2017 is the second year in a row that Ramadan coincides with the anniversary of the Six-Day War. This year is the 50th anniversary of the June war and mixed emotions must be running through Muslims fasting in the Palestinian territories, Egypt, Syria, Jordan and beyond. For many people this marks half a century of loss, occupation, dependence and vulnerability. Fifty years of anger for some and resignation for others. Fifty years of limited security for human beings on many borders in the modern Middle East.
Will the precepts of Ramadan mitigate the militancy and horrors of terrorism that seem ubiquitous, while practitioners seek guidance in the Holy Book?
O you who believe! Fasting is prescribed for you as it was prescribed for those before you that you may (learn) self-restraint (Quran, 2:183)
People, We created you from a single man and a single woman, and made you into races and tribes so that you should recognize one another. In God's eyes, the most honored of you are the ones most mindful of Him: God is all knowing, and all aware (of your true worth and the thoughts you harbor) (Quran 49:13)
Believers, say, 'We believe in God and in what was sent down to us and what was sent down to Abraham, Ishmael, Isaac, Jacob, and the Tribes, and what was given to Moses, Jesus, and all the prophets by their Lord. We make no distinction between any of them, and we devote ourselves to God' (Quran 2:136)
Baghdad, Manchester, Milan, Mosul, Rafah, Tampa — too many cities to list.
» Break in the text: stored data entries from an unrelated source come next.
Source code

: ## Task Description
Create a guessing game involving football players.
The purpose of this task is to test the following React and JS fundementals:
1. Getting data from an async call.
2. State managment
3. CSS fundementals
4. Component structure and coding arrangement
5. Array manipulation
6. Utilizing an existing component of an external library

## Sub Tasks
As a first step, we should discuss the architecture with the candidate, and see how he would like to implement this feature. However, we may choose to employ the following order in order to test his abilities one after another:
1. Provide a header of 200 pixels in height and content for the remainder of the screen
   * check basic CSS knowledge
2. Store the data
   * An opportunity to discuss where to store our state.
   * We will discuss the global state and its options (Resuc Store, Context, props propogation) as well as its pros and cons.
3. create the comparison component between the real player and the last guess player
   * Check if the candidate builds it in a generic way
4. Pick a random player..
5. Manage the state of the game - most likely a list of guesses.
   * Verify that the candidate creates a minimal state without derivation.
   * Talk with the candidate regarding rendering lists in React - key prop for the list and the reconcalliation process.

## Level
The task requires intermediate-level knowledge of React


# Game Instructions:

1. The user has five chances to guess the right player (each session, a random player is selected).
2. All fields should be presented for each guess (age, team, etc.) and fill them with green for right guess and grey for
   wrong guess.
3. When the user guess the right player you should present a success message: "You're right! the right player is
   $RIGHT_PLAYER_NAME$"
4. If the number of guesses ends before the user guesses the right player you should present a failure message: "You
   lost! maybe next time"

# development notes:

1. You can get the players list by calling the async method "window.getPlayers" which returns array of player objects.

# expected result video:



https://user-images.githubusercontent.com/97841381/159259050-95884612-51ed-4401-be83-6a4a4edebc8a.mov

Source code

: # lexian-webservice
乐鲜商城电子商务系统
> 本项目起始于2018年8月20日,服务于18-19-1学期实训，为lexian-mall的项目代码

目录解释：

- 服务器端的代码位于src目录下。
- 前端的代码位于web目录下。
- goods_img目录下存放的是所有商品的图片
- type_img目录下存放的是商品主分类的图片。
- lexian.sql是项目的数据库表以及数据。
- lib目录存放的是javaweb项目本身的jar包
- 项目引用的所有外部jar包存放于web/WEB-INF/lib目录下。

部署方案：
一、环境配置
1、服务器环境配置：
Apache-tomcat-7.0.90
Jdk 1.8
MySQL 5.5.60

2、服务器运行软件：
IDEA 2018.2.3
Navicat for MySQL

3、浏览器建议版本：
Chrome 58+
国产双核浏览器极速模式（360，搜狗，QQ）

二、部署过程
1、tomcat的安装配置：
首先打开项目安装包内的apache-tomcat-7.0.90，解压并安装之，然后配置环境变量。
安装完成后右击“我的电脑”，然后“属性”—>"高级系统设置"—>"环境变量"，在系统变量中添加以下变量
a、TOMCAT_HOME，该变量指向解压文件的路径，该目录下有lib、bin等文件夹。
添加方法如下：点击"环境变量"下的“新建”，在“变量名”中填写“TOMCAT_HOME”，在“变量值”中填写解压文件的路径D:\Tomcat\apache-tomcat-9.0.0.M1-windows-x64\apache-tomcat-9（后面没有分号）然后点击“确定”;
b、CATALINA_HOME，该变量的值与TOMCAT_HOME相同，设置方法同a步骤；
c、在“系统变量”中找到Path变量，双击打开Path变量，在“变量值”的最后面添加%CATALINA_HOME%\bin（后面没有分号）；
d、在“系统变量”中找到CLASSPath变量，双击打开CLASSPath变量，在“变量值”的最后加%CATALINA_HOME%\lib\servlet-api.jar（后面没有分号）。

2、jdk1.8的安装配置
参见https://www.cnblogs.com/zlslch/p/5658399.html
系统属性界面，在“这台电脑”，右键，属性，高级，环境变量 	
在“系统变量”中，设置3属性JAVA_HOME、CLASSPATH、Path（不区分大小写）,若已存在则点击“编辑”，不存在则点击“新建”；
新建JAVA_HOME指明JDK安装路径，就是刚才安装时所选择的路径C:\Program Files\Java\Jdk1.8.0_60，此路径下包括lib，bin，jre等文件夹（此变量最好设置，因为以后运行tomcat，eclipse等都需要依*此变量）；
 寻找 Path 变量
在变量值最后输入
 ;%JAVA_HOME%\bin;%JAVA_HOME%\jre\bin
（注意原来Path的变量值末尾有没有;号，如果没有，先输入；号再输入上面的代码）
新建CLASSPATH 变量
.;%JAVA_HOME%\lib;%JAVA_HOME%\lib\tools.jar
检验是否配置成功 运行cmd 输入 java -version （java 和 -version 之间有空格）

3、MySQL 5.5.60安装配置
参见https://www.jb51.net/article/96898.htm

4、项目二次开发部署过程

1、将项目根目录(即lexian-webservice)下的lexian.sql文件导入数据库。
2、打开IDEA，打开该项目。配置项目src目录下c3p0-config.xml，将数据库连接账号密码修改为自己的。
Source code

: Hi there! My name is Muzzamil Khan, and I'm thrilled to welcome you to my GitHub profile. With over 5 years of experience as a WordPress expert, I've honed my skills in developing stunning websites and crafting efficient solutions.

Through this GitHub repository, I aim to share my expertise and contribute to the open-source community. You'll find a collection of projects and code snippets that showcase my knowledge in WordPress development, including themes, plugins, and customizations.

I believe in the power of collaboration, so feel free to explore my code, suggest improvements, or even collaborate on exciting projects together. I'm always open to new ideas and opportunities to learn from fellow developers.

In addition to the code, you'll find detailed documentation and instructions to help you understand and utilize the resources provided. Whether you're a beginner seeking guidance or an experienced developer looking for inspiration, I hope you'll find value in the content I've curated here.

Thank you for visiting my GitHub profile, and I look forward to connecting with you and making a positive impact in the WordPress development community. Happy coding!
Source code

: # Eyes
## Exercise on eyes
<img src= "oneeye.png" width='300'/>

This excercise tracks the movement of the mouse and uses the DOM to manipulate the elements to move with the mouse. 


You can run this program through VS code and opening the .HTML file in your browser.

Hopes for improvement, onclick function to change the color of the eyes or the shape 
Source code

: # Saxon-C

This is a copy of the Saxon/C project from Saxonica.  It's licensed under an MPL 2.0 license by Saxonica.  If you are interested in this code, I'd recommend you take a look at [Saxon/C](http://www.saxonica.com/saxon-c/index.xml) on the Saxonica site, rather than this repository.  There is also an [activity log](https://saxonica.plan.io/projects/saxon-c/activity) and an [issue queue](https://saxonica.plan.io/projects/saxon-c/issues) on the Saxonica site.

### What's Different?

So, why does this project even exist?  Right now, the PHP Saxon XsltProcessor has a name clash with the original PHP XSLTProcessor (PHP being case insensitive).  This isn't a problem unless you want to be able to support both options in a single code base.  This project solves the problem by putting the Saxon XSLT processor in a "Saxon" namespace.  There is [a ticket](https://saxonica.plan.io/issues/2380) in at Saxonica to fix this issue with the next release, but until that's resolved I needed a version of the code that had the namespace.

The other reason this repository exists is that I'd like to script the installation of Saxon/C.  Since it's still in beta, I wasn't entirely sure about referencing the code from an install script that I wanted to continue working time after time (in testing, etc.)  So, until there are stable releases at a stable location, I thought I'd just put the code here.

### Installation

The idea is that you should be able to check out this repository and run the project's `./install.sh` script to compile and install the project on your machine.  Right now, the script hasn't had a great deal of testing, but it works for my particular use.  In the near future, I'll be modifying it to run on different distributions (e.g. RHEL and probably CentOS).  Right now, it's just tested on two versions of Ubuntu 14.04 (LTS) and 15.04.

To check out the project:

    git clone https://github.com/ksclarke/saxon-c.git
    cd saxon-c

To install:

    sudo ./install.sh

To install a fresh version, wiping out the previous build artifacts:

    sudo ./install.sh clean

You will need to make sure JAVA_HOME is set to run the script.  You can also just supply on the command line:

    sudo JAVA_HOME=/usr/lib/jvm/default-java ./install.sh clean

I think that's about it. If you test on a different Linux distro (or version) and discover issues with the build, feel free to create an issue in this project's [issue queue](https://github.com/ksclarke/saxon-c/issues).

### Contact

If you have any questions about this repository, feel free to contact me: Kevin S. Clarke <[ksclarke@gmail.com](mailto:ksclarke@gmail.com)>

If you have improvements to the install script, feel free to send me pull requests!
Ramadan should provide relief from the oppression of fear; it is designed to allow people to strengthen their better selves. Combatants, criminals and sociopaths who happen to be Muslim and are practicing the fast should take advantage of this monthlong adjournment from violence. It would be a global matter worth great attention if this Ramadan became a monthlong version of the Christmas Truce of 1914.